Apesar de Fidel Castro, admitiu Marcelo Rebelo de Sousa, não se situar na mesma "área ideológica", que ele, o Presidente reconheceu o papel do líder cubano na História: "Não se pode negar que ele teve um peso na América Latina, no chamado terceiro mundo, até no mundo em geral, pensemos na crise dos mísseis que fez suspender por um instante o mundo no início dos anos 60".

Do encontro com Fidel quando visitou Cuba, o Presidente da República partilhou que o líder cubano estava "fragilizado do pronto de vista físico mas intelectualmente muito vivo, atento ao que se passava hoje, acompanhava a par e passo as notícias do dia e comentando o mundo tal como ele se encontrava, além de recordar o passado com uma vivacidade indiscutível".

Eu não diria, apesar da fragilidade física que um mês depois já não pertencesse ao mundo dos vivos", referiu.

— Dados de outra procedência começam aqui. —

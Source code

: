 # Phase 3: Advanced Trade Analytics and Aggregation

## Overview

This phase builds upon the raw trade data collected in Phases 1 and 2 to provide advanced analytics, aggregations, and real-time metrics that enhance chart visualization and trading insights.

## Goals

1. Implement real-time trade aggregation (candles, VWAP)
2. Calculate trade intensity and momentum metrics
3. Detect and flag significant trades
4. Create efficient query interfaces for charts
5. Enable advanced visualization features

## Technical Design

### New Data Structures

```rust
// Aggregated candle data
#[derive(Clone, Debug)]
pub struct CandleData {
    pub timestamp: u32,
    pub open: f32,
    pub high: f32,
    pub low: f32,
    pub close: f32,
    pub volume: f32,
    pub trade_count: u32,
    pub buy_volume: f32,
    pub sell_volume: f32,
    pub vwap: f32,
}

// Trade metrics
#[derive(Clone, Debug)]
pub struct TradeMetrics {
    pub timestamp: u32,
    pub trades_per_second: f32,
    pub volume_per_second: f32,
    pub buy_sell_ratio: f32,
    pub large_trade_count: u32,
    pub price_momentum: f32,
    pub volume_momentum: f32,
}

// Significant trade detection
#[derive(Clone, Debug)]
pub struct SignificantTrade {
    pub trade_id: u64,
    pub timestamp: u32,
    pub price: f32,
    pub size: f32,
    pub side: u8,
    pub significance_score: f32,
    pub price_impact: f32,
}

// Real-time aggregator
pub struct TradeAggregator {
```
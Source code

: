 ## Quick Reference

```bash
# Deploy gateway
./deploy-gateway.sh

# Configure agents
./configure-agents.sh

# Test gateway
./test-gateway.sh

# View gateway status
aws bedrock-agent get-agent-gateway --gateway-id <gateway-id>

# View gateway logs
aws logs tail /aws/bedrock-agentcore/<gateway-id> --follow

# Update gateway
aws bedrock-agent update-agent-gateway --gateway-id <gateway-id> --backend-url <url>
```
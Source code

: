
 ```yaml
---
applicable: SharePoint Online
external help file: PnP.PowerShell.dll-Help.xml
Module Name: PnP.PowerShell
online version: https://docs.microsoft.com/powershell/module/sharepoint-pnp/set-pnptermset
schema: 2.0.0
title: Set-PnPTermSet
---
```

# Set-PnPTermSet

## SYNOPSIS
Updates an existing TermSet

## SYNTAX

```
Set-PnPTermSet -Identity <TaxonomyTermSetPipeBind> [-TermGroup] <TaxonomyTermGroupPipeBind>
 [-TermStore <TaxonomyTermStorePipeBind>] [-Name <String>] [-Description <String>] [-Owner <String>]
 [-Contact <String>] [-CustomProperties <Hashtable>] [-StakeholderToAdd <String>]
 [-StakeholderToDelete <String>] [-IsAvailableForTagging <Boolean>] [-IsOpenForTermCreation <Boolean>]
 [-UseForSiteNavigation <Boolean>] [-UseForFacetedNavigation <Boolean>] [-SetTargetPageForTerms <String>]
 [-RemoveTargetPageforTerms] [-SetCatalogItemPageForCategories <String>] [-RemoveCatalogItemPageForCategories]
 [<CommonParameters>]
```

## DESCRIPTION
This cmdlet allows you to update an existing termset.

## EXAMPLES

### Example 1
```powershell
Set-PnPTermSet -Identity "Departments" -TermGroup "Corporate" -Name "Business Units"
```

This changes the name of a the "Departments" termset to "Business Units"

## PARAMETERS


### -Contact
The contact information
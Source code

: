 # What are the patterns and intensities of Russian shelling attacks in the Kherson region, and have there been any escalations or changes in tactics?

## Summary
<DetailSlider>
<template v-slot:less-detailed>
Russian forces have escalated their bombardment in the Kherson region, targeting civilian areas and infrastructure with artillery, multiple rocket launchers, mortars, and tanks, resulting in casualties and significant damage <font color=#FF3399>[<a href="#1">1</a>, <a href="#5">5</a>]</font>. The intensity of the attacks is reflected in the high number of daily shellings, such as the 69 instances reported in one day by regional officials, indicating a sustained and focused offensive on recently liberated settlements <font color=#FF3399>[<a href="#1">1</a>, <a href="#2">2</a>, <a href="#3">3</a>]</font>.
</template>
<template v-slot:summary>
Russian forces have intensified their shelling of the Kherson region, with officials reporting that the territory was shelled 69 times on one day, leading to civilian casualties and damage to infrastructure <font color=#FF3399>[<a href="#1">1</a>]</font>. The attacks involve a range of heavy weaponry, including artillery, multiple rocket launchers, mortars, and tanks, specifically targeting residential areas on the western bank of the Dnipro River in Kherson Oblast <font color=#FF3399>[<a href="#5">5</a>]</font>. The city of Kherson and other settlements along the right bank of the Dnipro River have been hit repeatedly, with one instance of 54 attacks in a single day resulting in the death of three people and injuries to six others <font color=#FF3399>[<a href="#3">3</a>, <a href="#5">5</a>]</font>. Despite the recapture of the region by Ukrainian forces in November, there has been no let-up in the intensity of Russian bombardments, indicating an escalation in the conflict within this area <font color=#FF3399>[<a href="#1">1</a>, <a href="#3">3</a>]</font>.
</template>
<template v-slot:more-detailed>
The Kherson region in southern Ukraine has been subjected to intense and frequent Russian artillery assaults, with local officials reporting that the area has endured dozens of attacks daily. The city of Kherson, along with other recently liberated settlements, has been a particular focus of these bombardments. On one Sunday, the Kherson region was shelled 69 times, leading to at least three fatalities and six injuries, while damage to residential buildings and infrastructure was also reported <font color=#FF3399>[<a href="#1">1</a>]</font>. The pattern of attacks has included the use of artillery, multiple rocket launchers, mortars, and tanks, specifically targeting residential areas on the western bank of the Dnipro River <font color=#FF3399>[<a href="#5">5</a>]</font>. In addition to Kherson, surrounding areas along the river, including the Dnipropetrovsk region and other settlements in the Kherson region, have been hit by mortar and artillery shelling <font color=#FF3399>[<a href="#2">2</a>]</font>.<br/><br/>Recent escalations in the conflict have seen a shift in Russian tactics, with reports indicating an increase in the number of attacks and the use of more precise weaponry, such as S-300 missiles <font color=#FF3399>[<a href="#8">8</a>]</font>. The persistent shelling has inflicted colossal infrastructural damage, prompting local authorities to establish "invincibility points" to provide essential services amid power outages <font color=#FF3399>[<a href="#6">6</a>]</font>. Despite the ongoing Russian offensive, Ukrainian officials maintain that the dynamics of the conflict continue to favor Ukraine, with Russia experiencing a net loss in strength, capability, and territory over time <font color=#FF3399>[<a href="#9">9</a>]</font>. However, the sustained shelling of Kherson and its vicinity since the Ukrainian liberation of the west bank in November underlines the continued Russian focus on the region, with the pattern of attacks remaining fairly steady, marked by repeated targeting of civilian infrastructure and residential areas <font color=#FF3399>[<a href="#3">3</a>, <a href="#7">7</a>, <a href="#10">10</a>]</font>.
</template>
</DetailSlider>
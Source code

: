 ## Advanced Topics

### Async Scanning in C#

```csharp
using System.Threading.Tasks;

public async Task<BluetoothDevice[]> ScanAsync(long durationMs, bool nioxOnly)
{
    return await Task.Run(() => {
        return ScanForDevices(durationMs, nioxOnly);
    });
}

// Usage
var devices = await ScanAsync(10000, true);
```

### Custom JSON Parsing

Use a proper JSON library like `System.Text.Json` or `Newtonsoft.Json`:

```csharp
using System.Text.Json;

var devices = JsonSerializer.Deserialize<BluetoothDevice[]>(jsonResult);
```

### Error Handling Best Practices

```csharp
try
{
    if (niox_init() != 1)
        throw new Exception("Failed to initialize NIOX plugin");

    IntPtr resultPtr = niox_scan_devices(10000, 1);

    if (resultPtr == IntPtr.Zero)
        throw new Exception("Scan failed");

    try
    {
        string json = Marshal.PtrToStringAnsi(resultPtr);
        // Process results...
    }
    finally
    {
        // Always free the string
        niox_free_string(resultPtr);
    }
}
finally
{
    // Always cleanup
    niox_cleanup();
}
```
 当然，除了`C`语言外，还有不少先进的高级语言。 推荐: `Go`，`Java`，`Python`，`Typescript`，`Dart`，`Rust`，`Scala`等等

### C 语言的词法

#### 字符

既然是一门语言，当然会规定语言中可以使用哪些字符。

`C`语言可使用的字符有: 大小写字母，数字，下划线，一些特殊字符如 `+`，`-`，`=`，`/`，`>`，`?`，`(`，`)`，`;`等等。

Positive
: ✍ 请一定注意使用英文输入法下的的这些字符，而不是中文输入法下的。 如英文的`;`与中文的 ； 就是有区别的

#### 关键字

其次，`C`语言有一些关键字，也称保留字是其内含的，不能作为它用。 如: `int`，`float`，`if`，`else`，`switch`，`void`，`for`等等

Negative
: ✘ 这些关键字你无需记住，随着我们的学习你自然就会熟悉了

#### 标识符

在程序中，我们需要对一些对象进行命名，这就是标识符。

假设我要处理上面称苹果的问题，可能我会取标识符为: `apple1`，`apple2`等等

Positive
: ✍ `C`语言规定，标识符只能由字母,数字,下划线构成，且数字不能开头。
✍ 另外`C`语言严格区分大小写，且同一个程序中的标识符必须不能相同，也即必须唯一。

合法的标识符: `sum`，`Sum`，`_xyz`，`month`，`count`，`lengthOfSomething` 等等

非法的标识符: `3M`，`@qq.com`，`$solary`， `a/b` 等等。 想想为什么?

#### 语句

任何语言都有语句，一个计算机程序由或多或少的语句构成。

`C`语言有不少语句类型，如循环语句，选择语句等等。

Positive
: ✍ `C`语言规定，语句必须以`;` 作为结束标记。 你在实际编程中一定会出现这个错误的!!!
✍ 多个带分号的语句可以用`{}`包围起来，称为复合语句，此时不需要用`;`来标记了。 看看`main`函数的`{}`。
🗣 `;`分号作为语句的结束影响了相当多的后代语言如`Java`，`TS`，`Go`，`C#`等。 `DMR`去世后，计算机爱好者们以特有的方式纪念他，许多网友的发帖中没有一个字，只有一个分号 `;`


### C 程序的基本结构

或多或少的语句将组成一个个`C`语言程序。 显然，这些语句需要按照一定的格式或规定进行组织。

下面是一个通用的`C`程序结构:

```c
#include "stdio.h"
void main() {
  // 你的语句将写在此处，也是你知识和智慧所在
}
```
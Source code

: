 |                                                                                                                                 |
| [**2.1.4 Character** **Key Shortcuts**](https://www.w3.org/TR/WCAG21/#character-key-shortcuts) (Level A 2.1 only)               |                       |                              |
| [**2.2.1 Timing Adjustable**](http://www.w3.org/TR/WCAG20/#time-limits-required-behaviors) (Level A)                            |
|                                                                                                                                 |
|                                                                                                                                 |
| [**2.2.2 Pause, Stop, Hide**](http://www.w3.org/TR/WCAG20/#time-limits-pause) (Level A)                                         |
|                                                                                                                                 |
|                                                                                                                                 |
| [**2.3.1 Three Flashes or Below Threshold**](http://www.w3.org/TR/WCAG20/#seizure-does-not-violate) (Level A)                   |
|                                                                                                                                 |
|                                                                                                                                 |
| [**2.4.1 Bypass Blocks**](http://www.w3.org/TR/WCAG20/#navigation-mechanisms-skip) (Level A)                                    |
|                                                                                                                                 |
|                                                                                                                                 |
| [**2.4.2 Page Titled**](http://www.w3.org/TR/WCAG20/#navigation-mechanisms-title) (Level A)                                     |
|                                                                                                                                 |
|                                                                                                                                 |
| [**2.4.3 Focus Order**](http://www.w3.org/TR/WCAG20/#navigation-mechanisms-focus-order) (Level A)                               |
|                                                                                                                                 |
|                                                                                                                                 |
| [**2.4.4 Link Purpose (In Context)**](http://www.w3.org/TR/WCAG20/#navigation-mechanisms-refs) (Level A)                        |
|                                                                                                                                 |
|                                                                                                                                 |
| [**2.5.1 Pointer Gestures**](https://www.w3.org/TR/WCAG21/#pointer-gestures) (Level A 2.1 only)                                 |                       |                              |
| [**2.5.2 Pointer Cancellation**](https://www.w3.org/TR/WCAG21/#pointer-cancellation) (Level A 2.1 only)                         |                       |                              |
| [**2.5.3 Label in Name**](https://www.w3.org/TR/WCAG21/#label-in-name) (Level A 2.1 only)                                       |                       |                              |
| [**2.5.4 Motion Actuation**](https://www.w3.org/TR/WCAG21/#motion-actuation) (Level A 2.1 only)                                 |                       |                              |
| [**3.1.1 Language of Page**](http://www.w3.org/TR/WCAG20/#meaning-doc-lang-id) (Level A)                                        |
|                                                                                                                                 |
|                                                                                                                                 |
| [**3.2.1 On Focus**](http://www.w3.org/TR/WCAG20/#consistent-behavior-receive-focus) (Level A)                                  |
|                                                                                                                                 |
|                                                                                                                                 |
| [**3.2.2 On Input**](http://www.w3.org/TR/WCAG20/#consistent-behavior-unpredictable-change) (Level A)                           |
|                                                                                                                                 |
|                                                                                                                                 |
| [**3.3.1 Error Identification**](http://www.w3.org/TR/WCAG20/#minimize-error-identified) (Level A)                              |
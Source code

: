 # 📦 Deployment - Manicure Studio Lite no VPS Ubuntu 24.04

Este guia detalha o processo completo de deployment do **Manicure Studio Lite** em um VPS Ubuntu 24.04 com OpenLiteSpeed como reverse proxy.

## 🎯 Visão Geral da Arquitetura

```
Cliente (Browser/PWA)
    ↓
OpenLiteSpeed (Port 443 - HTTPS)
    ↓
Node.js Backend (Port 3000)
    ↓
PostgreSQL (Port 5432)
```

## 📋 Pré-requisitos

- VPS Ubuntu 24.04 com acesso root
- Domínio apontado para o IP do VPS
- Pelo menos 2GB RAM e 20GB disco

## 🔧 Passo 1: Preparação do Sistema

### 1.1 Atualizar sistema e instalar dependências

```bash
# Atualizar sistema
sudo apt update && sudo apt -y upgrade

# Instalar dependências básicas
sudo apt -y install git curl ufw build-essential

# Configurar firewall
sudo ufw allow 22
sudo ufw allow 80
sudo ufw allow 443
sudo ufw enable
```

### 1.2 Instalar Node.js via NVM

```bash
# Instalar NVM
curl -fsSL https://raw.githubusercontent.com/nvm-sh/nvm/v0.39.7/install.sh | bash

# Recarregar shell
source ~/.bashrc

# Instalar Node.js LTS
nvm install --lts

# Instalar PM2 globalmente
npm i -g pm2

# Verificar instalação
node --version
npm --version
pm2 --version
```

Também o Governo português lamentou a morte do antigo presidente cubano Fidel Castro sublinhando que é uma figura que "marcou o século XX" e a "a história avaliará" o seu papel.

O Governo português apresenta as condolências ao presidente Raul Castro, irmão de Fidel Castro, à família e a todo o povo cubano", disse à agência Lusa o ministro dos Negócios Estrangeiros, Augusto Santos Silva.

O antigo presidente de Cuba morreu na noite de sexta-feira, aos 90 anos, às 22:29 (03:29 de sábado em Lisboa).

Através de um breve comunicado, o Conselho de Estado cubano decretou "nove dias de luto nacional", desde hoje até ao dia 04 de dezembro, domingo e acrescentou que "todas as atividades e espetáculos públicos" serão interrompidos.

As cerimónias fúnebres vão realizar-se a 04 de dezembro, em Santiago de Cuba, no sul do país.